**YOUR ASSIGNMENT:** Pick out the lines in the listing below that contain the word "first" and copy them.
----------
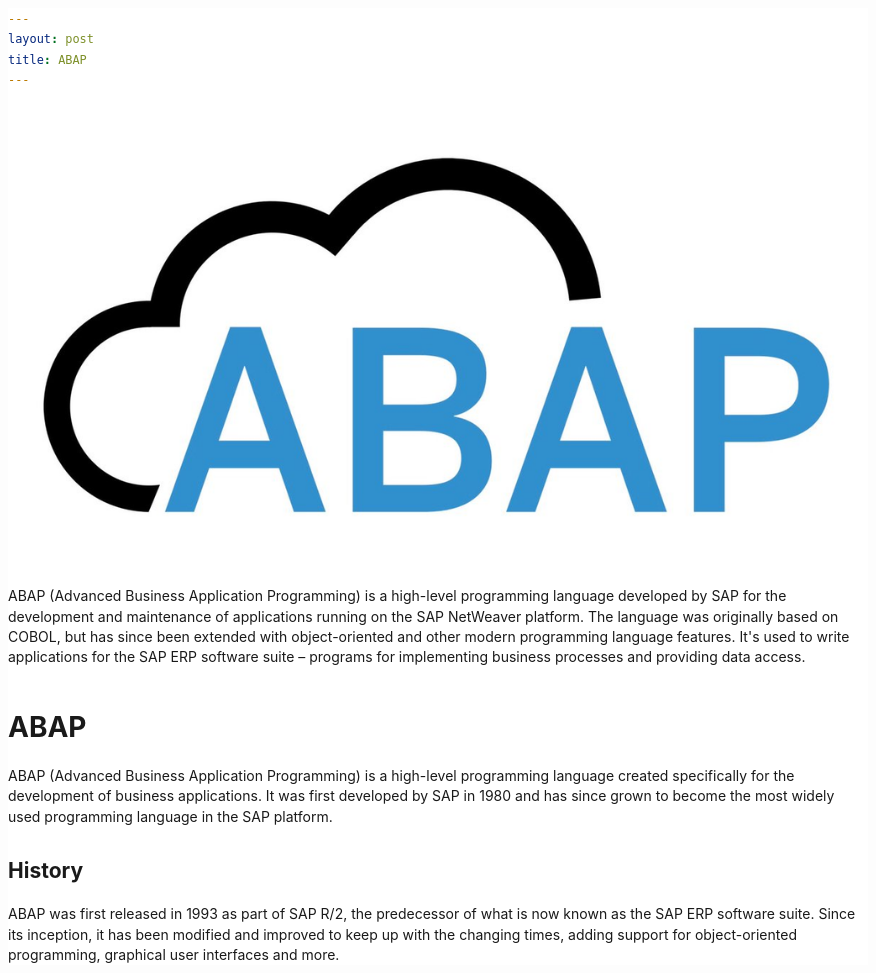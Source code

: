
 ```yaml
---
layout: post
title: ABAP 
---
```

<div class="row">
    <div class="col-sm-2">
        <img src="/images/abap-logo.jpg" alt="ABAP logo"/>
    </div>
    <div class="col-sm-10">
        ABAP (Advanced Business Application Programming) is a high-level programming language developed by SAP for the development and maintenance of applications running on the SAP NetWeaver platform. The language was originally based on COBOL, but has since been extended with object-oriented and other modern programming language features. It's used to write applications for the SAP ERP software suite – programs for implementing business processes and providing data access.
    </div>
</div>


# ABAP
ABAP (Advanced Business Application Programming) is a high-level programming language created specifically for the development of business applications. It was first developed by SAP in 1980 and has since grown to become the most widely used programming language in the SAP platform.

## History
ABAP was first released in 1993 as part of SAP R/2, the predecessor of what is now known as the SAP ERP software suite. Since its inception, it has been modified and improved to keep up with the changing times, adding support for object-oriented programming, graphical user interfaces and more. 
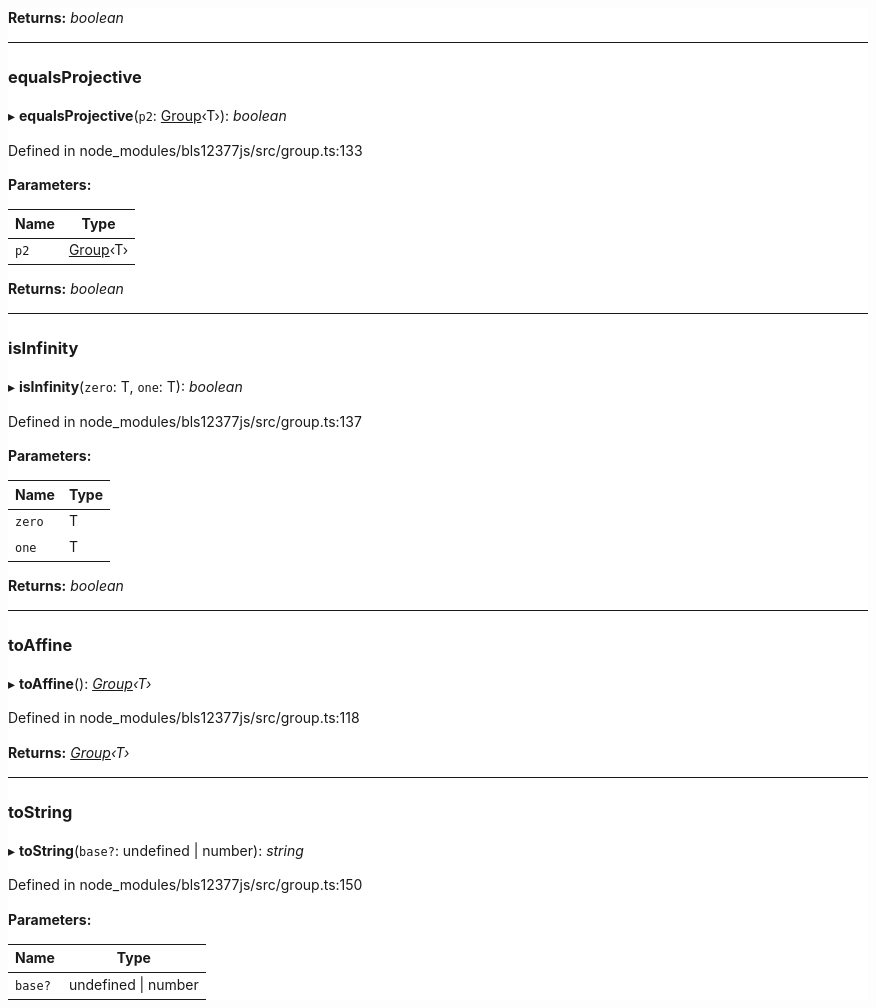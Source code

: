 **Returns:** *boolean*

___

###  equalsProjective

▸ **equalsProjective**(`p2`: [Group](_node_modules_bls12377js_src_group_.group.md)‹T›): *boolean*

Defined in node_modules/bls12377js/src/group.ts:133

**Parameters:**

Name | Type |
------ | ------ |
`p2` | [Group](_node_modules_bls12377js_src_group_.group.md)‹T› |

**Returns:** *boolean*

___

###  isInfinity

▸ **isInfinity**(`zero`: T, `one`: T): *boolean*

Defined in node_modules/bls12377js/src/group.ts:137

**Parameters:**

Name | Type |
------ | ------ |
`zero` | T |
`one` | T |

**Returns:** *boolean*

___

###  toAffine

▸ **toAffine**(): *[Group](_node_modules_bls12377js_src_group_.group.md)‹T›*

Defined in node_modules/bls12377js/src/group.ts:118

**Returns:** *[Group](_node_modules_bls12377js_src_group_.group.md)‹T›*

___

###  toString

▸ **toString**(`base?`: undefined | number): *string*

Defined in node_modules/bls12377js/src/group.ts:150

**Parameters:**

Name | Type |
------ | ------ |
`base?` | undefined &#124; number |
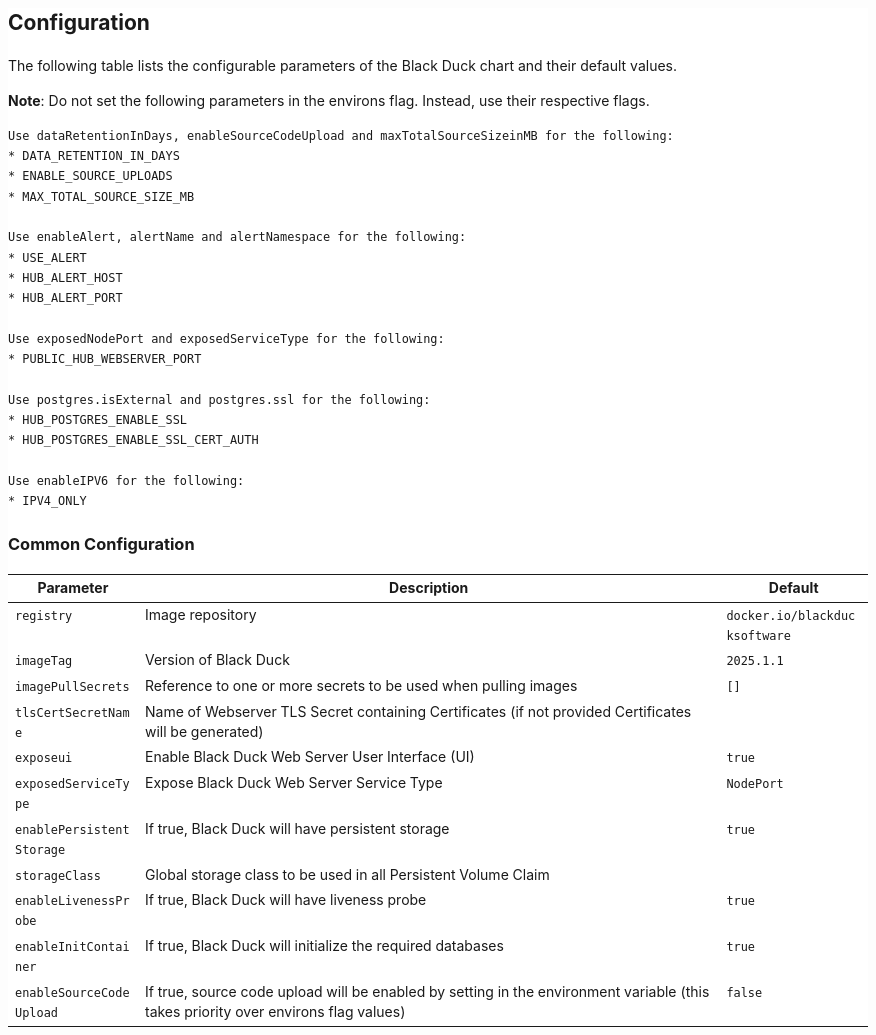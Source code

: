 ## Configuration

The following table lists the configurable parameters of the Black Duck chart and their default values.

**Note**: Do not set the following parameters in the environs flag. Instead, use their respective flags.

    Use dataRetentionInDays, enableSourceCodeUpload and maxTotalSourceSizeinMB for the following:
    * DATA_RETENTION_IN_DAYS
    * ENABLE_SOURCE_UPLOADS
    * MAX_TOTAL_SOURCE_SIZE_MB

    Use enableAlert, alertName and alertNamespace for the following:
    * USE_ALERT
    * HUB_ALERT_HOST
    * HUB_ALERT_PORT

    Use exposedNodePort and exposedServiceType for the following:
    * PUBLIC_HUB_WEBSERVER_PORT

    Use postgres.isExternal and postgres.ssl for the following:
    * HUB_POSTGRES_ENABLE_SSL
    * HUB_POSTGRES_ENABLE_SSL_CERT_AUTH

    Use enableIPV6 for the following:
    * IPV4_ONLY

### Common Configuration

| Parameter                  | Description                                                                                                                                                    | Default                                                                                                                                                                                    |
|----------------------------|----------------------------------------------------------------------------------------------------------------------------------------------------------------|--------------------------------------------------------------------------------------------------------------------------------------------------------------------------------------------|
| `registry`                 | Image repository                                                                                                                                               | `docker.io/blackducksoftware`                                                                                                                                                              |
| `imageTag`                 | Version of Black Duck                                                                                                                                          | `2025.1.1`                                                                                                                                                                                |
| `imagePullSecrets`         | Reference to one or more secrets to be used when pulling images                                                                                                | `[]`                                                                                                                                                                                       |
| `tlsCertSecretName`        | Name of Webserver TLS Secret containing Certificates (if not provided Certificates will be generated)                                                          |                                                                                                                                                                                            |
| `exposeui`                 | Enable Black Duck Web Server User Interface (UI)                                                                                                               | `true`                                                                                                                                                                                     |
| `exposedServiceType`       | Expose Black Duck Web Server Service Type                                                                                                                      | `NodePort`                                                                                                                                                                                 |
| `enablePersistentStorage`  | If true, Black Duck will have persistent storage                                                                                                               | `true`                                                                                                                                                                                     |
| `storageClass`             | Global storage class to be used in all Persistent Volume Claim                                                                                                 |                                                                                                                                                                                            |
| `enableLivenessProbe`      | If true, Black Duck will have liveness probe                                                                                                                   | `true`                                                                                                                                                                                     |
| `enableInitContainer`      | If true, Black Duck will initialize the required databases                                                                                                     | `true`                                                                                                                                                                                     |
| `enableSourceCodeUpload`   | If true, source code upload will be enabled by setting in the environment variable (this takes priority over environs flag values)                             | `false`                                                                                                                                                                                    |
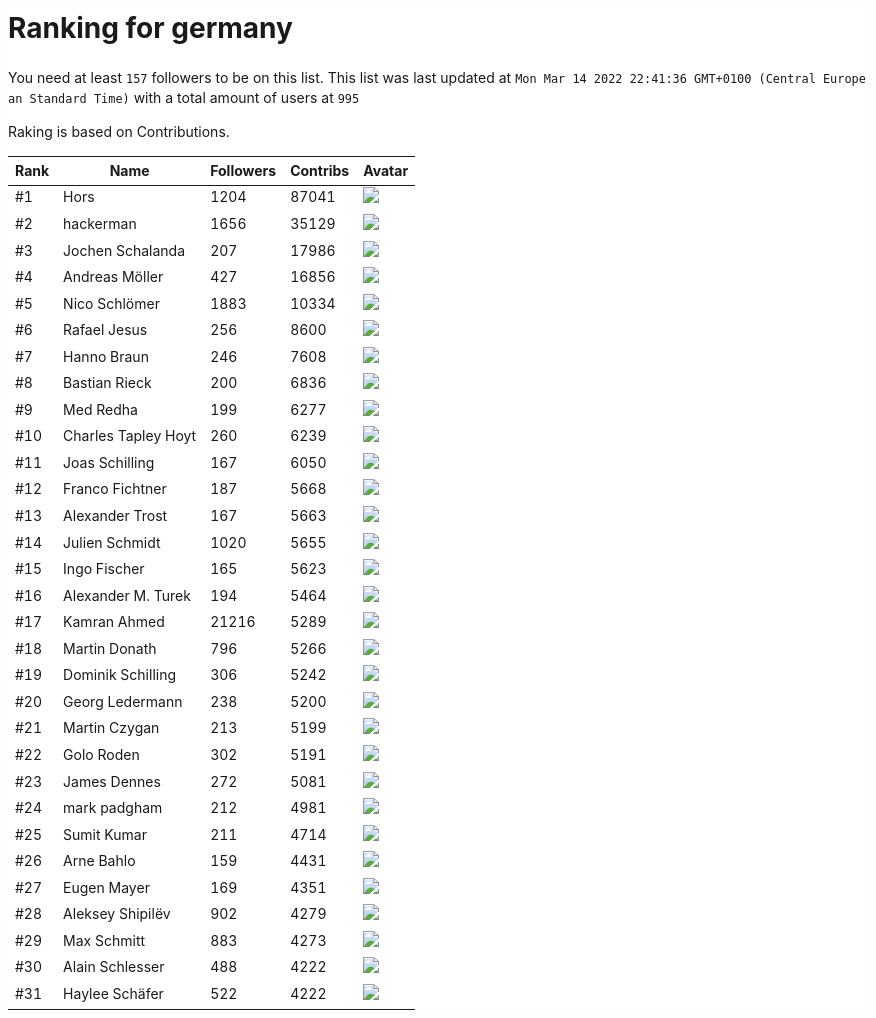 
# Ranking for germany

You need at least `157` followers to be on this list. This list was last updated at `Mon Mar 14 2022 22:41:36 GMT+0100 (Central European Standard Time)` with a total amount of users at `995`

Raking is based on Contributions.

| Rank | Name | Followers | Contribs | Avatar |
|-------|-------|--------|---------|----------|
| #1 | Hors | 1204 | 87041 | ![](https://avatars.githubusercontent.com/u/7762949?s=72&u=c20d68962e03472257e5ce4d8027ab36526b3a51&v=4)|
| #2 | hackerman | 1656 | 35129 | ![](https://avatars.githubusercontent.com/u/3372410?s=72&u=b48e7114015223887f823fa1413f2b6b1e9b95ae&v=4)|
| #3 | Jochen Schalanda | 207 | 17986 | ![](https://avatars.githubusercontent.com/u/43951?s=72&v=4)|
| #4 | Andreas Möller | 427 | 16856 | ![](https://avatars.githubusercontent.com/u/605483?s=72&u=d6e926505b1127df66aa1132147e635b499e1fde&v=4)|
| #5 | Nico Schlömer | 1883 | 10334 | ![](https://avatars.githubusercontent.com/u/181628?s=72&v=4)|
| #6 | Rafael Jesus | 256 | 8600 | ![](https://avatars.githubusercontent.com/u/1216425?s=72&u=c5b564018ec0aa7409b6335146994f96da2e7eb1&v=4)|
| #7 | Hanno Braun | 246 | 7608 | ![](https://avatars.githubusercontent.com/u/85732?s=72&u=bec395c4e9f7c0b5558c09bf957d18f4fced6d55&v=4)|
| #8 | Bastian Rieck | 200 | 6836 | ![](https://avatars.githubusercontent.com/u/11440811?s=72&u=55f442f1d820c61baf519773e57bed879b01f81b&v=4)|
| #9 | Med Redha | 199 | 6277 | ![](https://avatars.githubusercontent.com/u/49821074?s=72&u=a3ffb8c825831e78613fe99d71b5f2a3a9d617e0&v=4)|
| #10 | Charles Tapley Hoyt | 260 | 6239 | ![](https://avatars.githubusercontent.com/u/5069736?s=72&v=4)|
| #11 | Joas Schilling | 167 | 6050 | ![](https://avatars.githubusercontent.com/u/213943?s=72&u=68506af75a7a0f6964c4070246b467eb2f878008&v=4)|
| #12 | Franco Fichtner | 187 | 5668 | ![](https://avatars.githubusercontent.com/u/1915288?s=72&u=4253e1349ff6dcda94d9309dcba68f8623576fa4&v=4)|
| #13 | Alexander Trost | 167 | 5663 | ![](https://avatars.githubusercontent.com/u/3718398?s=72&u=d3864b03550af0b7eb496e133d8340e441d5c57b&v=4)|
| #14 | Julien Schmidt | 1020 | 5655 | ![](https://avatars.githubusercontent.com/u/944947?s=72&u=d89b2fb0f9341390f25aa1e3c988337ba81efb8f&v=4)|
| #15 | Ingo Fischer | 165 | 5623 | ![](https://avatars.githubusercontent.com/u/11976694?s=72&u=7fd82b3e85238eb66c5980d83f81afcc6e016b1f&v=4)|
| #16 | Alexander M. Turek | 194 | 5464 | ![](https://avatars.githubusercontent.com/u/1506493?s=72&u=8025de85eef6afe75f039251e5feccc4e9b11757&v=4)|
| #17 | Kamran Ahmed | 21216 | 5289 | ![](https://avatars.githubusercontent.com/u/4921183?s=72&u=9a67bfd198f1a73f262d08b53eeb6ad2befc572f&v=4)|
| #18 | Martin Donath | 796 | 5266 | ![](https://avatars.githubusercontent.com/u/932156?s=72&u=7e83d7918b08b3b0bb9d190a6719bee81378d381&v=4)|
| #19 | Dominik Schilling | 306 | 5242 | ![](https://avatars.githubusercontent.com/u/617637?s=72&u=196d42460253d8dbb5aeb018b36512ea80500d1c&v=4)|
| #20 | Georg Ledermann | 238 | 5200 | ![](https://avatars.githubusercontent.com/u/3557?s=72&u=323dbfb2c8a7e2bd527d2c4e231dcfab518033c1&v=4)|
| #21 | Martin Czygan | 213 | 5199 | ![](https://avatars.githubusercontent.com/u/53705?s=72&v=4)|
| #22 | Golo Roden | 302 | 5191 | ![](https://avatars.githubusercontent.com/u/906327?s=72&u=39877f00185244b9b46f0a3b58a189fc89c64a54&v=4)|
| #23 | James Dennes | 272 | 5081 | ![](https://avatars.githubusercontent.com/u/65057?s=72&u=e7545fb8c086a857f6daa2f23c8a58bd0551057f&v=4)|
| #24 | mark padgham | 212 | 4981 | ![](https://avatars.githubusercontent.com/u/6697851?s=72&u=0f8c9fc5b04de2485164e2cde5b62d45b4e684a0&v=4)|
| #25 | Sumit Kumar | 211 | 4714 | ![](https://avatars.githubusercontent.com/u/2399810?s=72&u=245ecc3a3904f2447baeb38956c31b983c12ec1c&v=4)|
| #26 | Arne Bahlo | 159 | 4431 | ![](https://avatars.githubusercontent.com/u/1725839?s=72&u=9cbfdf60dfe10bf578aeb4d46ad5e49268ba68ce&v=4)|
| #27 | Eugen Mayer | 169 | 4351 | ![](https://avatars.githubusercontent.com/u/136934?s=72&v=4)|
| #28 | Aleksey Shipilëv | 902 | 4279 | ![](https://avatars.githubusercontent.com/u/1858943?s=72&u=a15fc1b455709cea520ade8980edbb0762f60d1f&v=4)|
| #29 | Max Schmitt | 883 | 4273 | ![](https://avatars.githubusercontent.com/u/17984549?s=72&u=a0041a1656a0369e80043db06ba2cf51023e73a4&v=4)|
| #30 | Alain Schlesser | 488 | 4222 | ![](https://avatars.githubusercontent.com/u/83631?s=72&u=1d81294a2304e8d0c6a31cfc121bf639846752c9&v=4)|
| #31 | Haylee Schäfer | 522 | 4222 | ![](https://avatars.githubusercontent.com/u/6525296?s=72&u=aec95f6d2e5e3a6d8451ae1e8ad562bf194b6107&v=4)|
----------
**EXERCISE RESULT:**
ABAP (Advanced Business Application Programming) is a high-level programming language created specifically for the development of business applications. It was first developed by SAP in 1980 and has since grown to become the most widely used programming language in the SAP platform.
ABAP was first released in 1993 as part of SAP R/2, the predecessor of what is now known as the SAP ERP software suite. Since its inception, it has been modified and improved to keep up with the changing times, adding support for object-oriented programming, graphical user interfaces and more. 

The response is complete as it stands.